[Stored records]
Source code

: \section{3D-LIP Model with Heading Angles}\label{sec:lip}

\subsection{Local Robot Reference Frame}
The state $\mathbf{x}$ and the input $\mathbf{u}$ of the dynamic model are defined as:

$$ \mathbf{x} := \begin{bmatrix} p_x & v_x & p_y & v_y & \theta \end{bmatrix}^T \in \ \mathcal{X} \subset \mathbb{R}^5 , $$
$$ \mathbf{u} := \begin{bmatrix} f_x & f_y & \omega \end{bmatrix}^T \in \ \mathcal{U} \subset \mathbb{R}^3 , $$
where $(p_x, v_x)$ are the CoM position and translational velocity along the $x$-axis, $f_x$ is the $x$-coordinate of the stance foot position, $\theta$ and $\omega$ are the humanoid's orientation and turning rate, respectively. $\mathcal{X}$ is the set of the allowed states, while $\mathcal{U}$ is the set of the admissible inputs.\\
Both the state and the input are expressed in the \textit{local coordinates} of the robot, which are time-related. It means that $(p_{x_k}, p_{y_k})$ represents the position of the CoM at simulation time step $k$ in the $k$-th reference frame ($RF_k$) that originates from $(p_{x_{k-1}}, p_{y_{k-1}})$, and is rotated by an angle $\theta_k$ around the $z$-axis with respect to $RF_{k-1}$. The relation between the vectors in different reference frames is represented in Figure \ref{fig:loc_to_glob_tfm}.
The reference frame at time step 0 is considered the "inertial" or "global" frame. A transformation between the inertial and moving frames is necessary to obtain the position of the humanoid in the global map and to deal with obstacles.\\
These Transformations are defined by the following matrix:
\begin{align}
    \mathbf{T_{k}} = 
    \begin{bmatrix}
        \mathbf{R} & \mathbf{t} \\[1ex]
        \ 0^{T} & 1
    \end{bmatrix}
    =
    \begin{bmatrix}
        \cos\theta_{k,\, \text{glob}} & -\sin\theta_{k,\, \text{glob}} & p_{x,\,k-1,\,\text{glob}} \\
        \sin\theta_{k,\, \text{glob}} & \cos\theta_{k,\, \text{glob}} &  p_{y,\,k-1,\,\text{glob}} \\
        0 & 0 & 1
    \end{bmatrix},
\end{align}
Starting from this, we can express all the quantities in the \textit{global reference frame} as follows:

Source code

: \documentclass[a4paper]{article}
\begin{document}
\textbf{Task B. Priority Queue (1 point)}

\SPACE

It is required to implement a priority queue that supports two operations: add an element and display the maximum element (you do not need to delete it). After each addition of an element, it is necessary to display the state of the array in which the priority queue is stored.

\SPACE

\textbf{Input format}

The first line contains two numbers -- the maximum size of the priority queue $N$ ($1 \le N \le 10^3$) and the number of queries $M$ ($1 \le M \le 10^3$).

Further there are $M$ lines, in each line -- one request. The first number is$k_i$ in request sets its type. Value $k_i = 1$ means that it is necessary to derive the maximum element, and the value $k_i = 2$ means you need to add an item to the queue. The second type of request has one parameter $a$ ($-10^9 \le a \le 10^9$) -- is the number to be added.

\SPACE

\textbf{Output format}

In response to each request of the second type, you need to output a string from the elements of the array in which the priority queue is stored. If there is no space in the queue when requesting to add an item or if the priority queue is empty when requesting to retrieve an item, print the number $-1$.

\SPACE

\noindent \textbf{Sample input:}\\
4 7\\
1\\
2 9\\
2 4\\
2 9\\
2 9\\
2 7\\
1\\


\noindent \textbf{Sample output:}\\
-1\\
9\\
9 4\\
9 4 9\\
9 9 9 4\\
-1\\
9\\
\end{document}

__Exercise directions__
Would you retype exactly the lines above, from the line with "Model with Heading" to the line with "of the dynamic", with both end lines kept and nothing more?

__Solution to this problem__
: \section{3D-LIP Model with Heading Angles}\label{sec:lip}

\subsection{Local Robot Reference Frame}
The state $\mathbf{x}$ and the input $\mathbf{u}$ of the dynamic model are defined as:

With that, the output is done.